→ WHAT THE TASK ASKS
All of the records below must be output exactly, with no pictures carried over.
■ ■ ■ ■
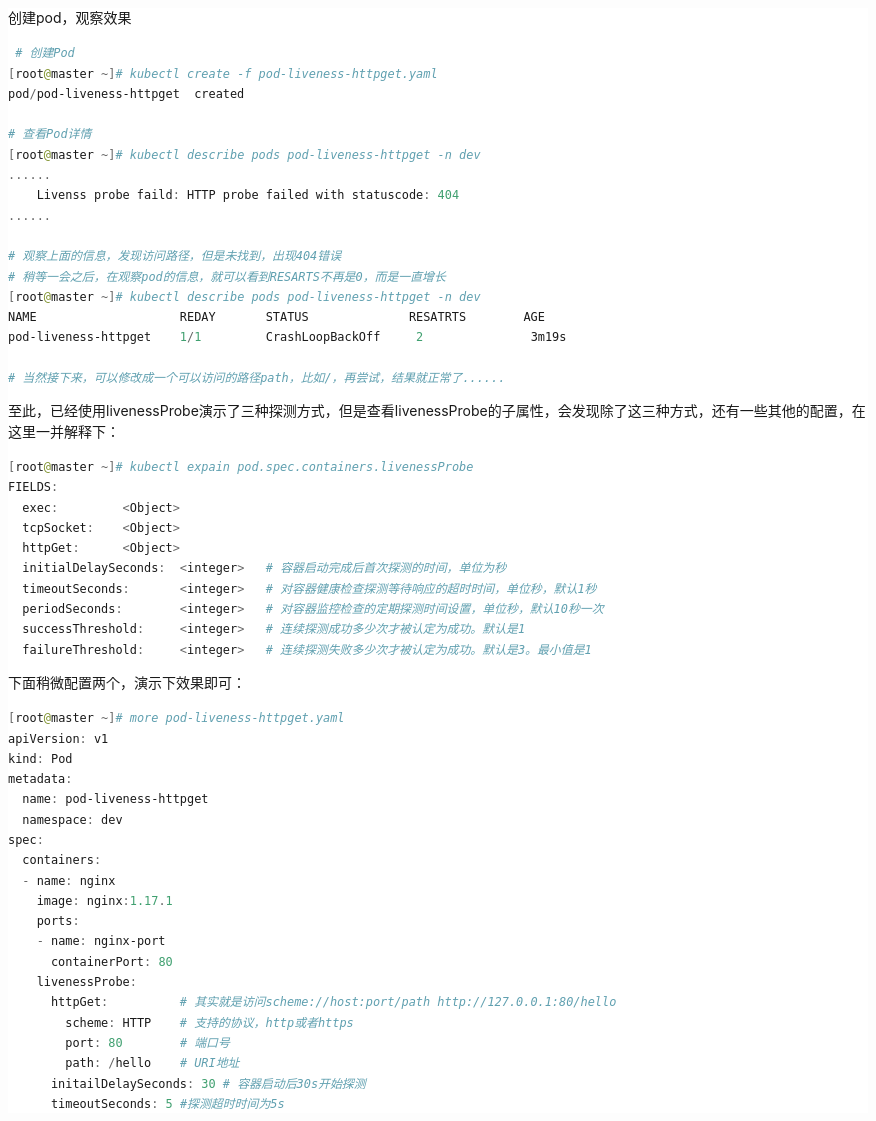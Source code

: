 创建pod，观察效果

```powershell
 # 创建Pod
[root@master ~]# kubectl create -f pod-liveness-httpget.yaml
pod/pod-liveness-httpget  created

# 查看Pod详情
[root@master ~]# kubectl describe pods pod-liveness-httpget -n dev
......
	Livenss probe faild: HTTP probe	failed with statuscode: 404
......

# 观察上面的信息，发现访问路径，但是未找到，出现404错误
# 稍等一会之后，在观察pod的信息，就可以看到RESARTS不再是0，而是一直增长
[root@master ~]# kubectl describe pods pod-liveness-httpget -n dev
NAME                	REDAY       STATUS              RESATRTS        AGE
pod-liveness-httpget    1/1         CrashLoopBackOff     2               3m19s

# 当然接下来，可以修改成一个可以访问的路径path，比如/，再尝试，结果就正常了......
```

​	至此，已经使用livenessProbe演示了三种探测方式，但是查看livenessProbe的子属性，会发现除了这三种方式，还有一些其他的配置，在这里一并解释下：

```powershell
[root@master ~]# kubectl expain pod.spec.containers.livenessProbe
FIELDS:
  exec:			<Object>
  tcpSocket:	<Object>
  httpGet:		<Object>
  initialDelaySeconds: 	<integer>	# 容器启动完成后首次探测的时间，单位为秒
  timeoutSeconds: 		<integer>	# 对容器健康检查探测等待响应的超时时间，单位秒，默认1秒
  periodSeconds: 		<integer>	# 对容器监控检查的定期探测时间设置，单位秒，默认10秒一次
  successThreshold:		<integer>	# 连续探测成功多少次才被认定为成功。默认是1
  failureThreshold: 	<integer>	# 连续探测失败多少次才被认定为成功。默认是3。最小值是1
```

下面稍微配置两个，演示下效果即可：

```powershell
[root@master ~]# more pod-liveness-httpget.yaml
apiVersion: v1
kind: Pod
metadata:
  name: pod-liveness-httpget
  namespace: dev
spec:
  containers:
  - name: nginx
  	image: nginx:1.17.1
 	ports:
 	- name: nginx-port
 	  containerPort: 80
 	livenessProbe:
 	  httpGet: 			# 其实就是访问scheme://host:port/path http://127.0.0.1:80/hello
 	    scheme: HTTP	# 支持的协议，http或者https
 	    port: 80		# 端口号
 	    path: /hello    # URI地址
      initailDelaySeconds: 30 # 容器启动后30s开始探测
      timeoutSeconds: 5 #探测超时时间为5s
```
■ ■ ■ ■
→ WRITTEN ANSWER
Source code

: 创建pod，观察效果

```powershell
 # 创建Pod
[root@master ~]# kubectl create -f pod-liveness-httpget.yaml
pod/pod-liveness-httpget  created

# 查看Pod详情
[root@master ~]# kubectl describe pods pod-liveness-httpget -n dev
......
	Livenss probe faild: HTTP probe	failed with statuscode: 404
......

# 观察上面的信息，发现访问路径，但是未找到，出现404错误
# 稍等一会之后，在观察pod的信息，就可以看到RESARTS不再是0，而是一直增长
[root@master ~]# kubectl describe pods pod-liveness-httpget -n dev
NAME                	REDAY       STATUS              RESATRTS        AGE
pod-liveness-httpget    1/1         CrashLoopBackOff     2               3m19s

# 当然接下来，可以修改成一个可以访问的路径path，比如/，再尝试，结果就正常了......
```

​	至此，已经使用livenessProbe演示了三种探测方式，但是查看livenessProbe的子属性，会发现除了这三种方式，还有一些其他的配置，在这里一并解释下：

```powershell
[root@master ~]# kubectl expain pod.spec.containers.livenessProbe
FIELDS:
  exec:			<Object>
  tcpSocket:	<Object>
  httpGet:		<Object>
  initialDelaySeconds: 	<integer>	# 容器启动完成后首次探测的时间，单位为秒
  timeoutSeconds: 		<integer>	# 对容器健康检查探测等待响应的超时时间，单位秒，默认1秒
  periodSeconds: 		<integer>	# 对容器监控检查的定期探测时间设置，单位秒，默认10秒一次
  successThreshold:		<integer>	# 连续探测成功多少次才被认定为成功。默认是1
  failureThreshold: 	<integer>	# 连续探测失败多少次才被认定为成功。默认是3。最小值是1
```

下面稍微配置两个，演示下效果即可：

```powershell
[root@master ~]# more pod-liveness-httpget.yaml
apiVersion: v1
kind: Pod
metadata:
  name: pod-liveness-httpget
  namespace: dev
spec:
  containers:
  - name: nginx
  	image: nginx:1.17.1
 	ports:
 	- name: nginx-port
 	  containerPort: 80
 	livenessProbe:
 	  httpGet: 			# 其实就是访问scheme://host:port/path http://127.0.0.1:80/hello
 	    scheme: HTTP	# 支持的协议，http或者https
 	    port: 80		# 端口号
 	    path: /hello    # URI地址
      initailDelaySeconds: 30 # 容器启动后30s开始探测
      timeoutSeconds: 5 #探测超时时间为5s
```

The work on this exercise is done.